Ad aprile 2016 ho incontrato Omar Tuis presso il suo studio in provincia di Milano. Omar è letterista di lunga data alla Sergio Bonelli Editore, figlio di Sergio Tuis (pittore e già disegnatore per Bonelli) e Renata Tuis (storica letterista per l’editore milanese, in particolare di tutte le storie della serie regolare di Tex).
Abbiamo fatto un approfondimento sul lavoro di lettering e di come sia cambiato nel corso degli anni, in particolare nel passaggio dal lettering a mano a quello in digitale. La Sergio Bonelli Editore è stata l’ultima casa editrice italiana a passare al lavoro al computer e ancora oggi un gruppo di professionisti lavora completamente a mano, come Renata Tuis.
Ci è sembrato comunque interessante aprire una finestra su questa professione, celebrata e riconosciuta in altre realtà, in particolare nel fumetto statunitense, ma quasi mai al centro della riflessione nel nostro Paese.
Ciao Omar e benvenuto su Lo Spazio Bianco.
Mi racconti la tua biografia e come hai iniziato a fare il letterista in Bonelli?

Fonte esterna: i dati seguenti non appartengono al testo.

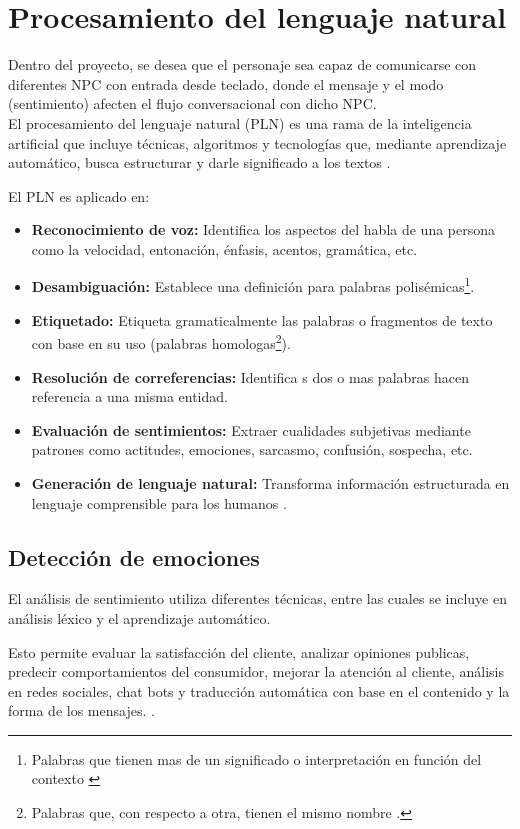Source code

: \documentclass[12pt,twoside]{article}
\begin{document}
	\section{Procesamiento del lenguaje natural}
	Dentro del proyecto, se desea que el personaje sea capaz de comunicarse con diferentes NPC con entrada desde teclado, donde el mensaje y el modo (sentimiento) afecten el flujo conversacional con dicho NPC. \\
	
	El procesamiento del lenguaje natural (PLN) es una rama de la inteligencia artificial que incluye técnicas, algoritmos y tecnologías que, mediante aprendizaje automático, busca estructurar y darle significado a los textos \cite{info: pln1}.
	
	El PLN es aplicado en: 
	\begin{itemize}[noitemsep]
		\item \textbf{Reconocimiento de voz:} Identifica los aspectos del habla de una persona como la velocidad, entonación, énfasis, acentos, gramática, etc.
		\item \textbf{Desambiguación:} Establece una definición para palabras polisémicas\footnote{Palabras que tienen mas de un significado o interpretación en función del contexto \cite{info:def: polisemica}}.
		\item \textbf{Etiquetado:} Etiqueta gramaticalmente las palabras o fragmentos de texto con base en su uso (palabras homologas\footnote{Palabras que, con respecto a otra, tienen el mismo nombre \cite{info:def: homonimo}.}). 
		\item \textbf{Resolución de correferencias: } Identifica  s dos o mas palabras hacen referencia a una misma entidad.
		\item \textbf{Evaluación de sentimientos: } Extraer cualidades subjetivas mediante patrones como actitudes, emociones, sarcasmo, confusión, sospecha, etc.
		\item \textbf{Generación de lenguaje natural: } Transforma información estructurada en lenguaje comprensible para los humanos \cite{info: pln2}.
	\end{itemize}
	
	\subsection{Detección de emociones}
	El análisis de sentimiento utiliza diferentes técnicas, entre las cuales se incluye en análisis léxico y el aprendizaje automático.
	
	Esto permite evaluar la satisfacción del cliente, analizar opiniones publicas, predecir comportamientos del consumidor, mejorar la atención al cliente, análisis en redes sociales, chat bots y traducción automática con base en el contenido y la forma de los mensajes. \cite{info: pln3}.
	
\end{document}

Ho iniziato nel maggio ’94. Era un periodo complesso perché soffrivo del morbo di Crohn e stavo molto male. Avevo lasciato architettura, da un anno preparavo panini in piazza 25 aprile a Milano. Poi ho sentito la necessità di fermarmi in qualcosa di più stabile. Maria Baitelli insisteva con mia madre perché provassi a lavorare in redazione alla Bonelli perché c’era bisogno: mi conosceva perché spesso andavo a consegnare le tavole di mia madre. Ho chiesto a mia madre di insegnarmi, lei non era molto persuasa perché il lettering è un lavoro che si fa da soli, piegati su un tavolo. Pensava che sarebbe stato difficile per me, invece consideravo il lavoro una cosa molto importante. Mi sono allenato tanto a fare balloon e nella scrittura. Ho trascorso un mese scrivendo tutto il giorno, poi sono andato in casa editrice. Maria Baitelli mi ha dato un dossier di prova, alcune tavole di Tex, Zagor, Dylan Dog, con stili standard di diverse testate forse per darmi una collocazione. Non sapendo fare le pipette ho chiesto a mia madre e lei le ha fatte per me. Ho consegnato le tavole e Maria mi ha detto: ” Va bene ma devi rifare le pipette. Qui in Bonelli vanno fatte “alla Tuis””. Ora non saprei dire se mi ha detto così perché si fosse accorta che non le avevo fatte io e voleva che trovassi il mio stile, oppure non si fosse accorta. È un aneddoto divertente. Sono tornato a casa, ho fatto io le pipette e le ho riportate a Maria che mi ha detto: “Ecco così va bene, queste sono le pipette come vanno fatte.”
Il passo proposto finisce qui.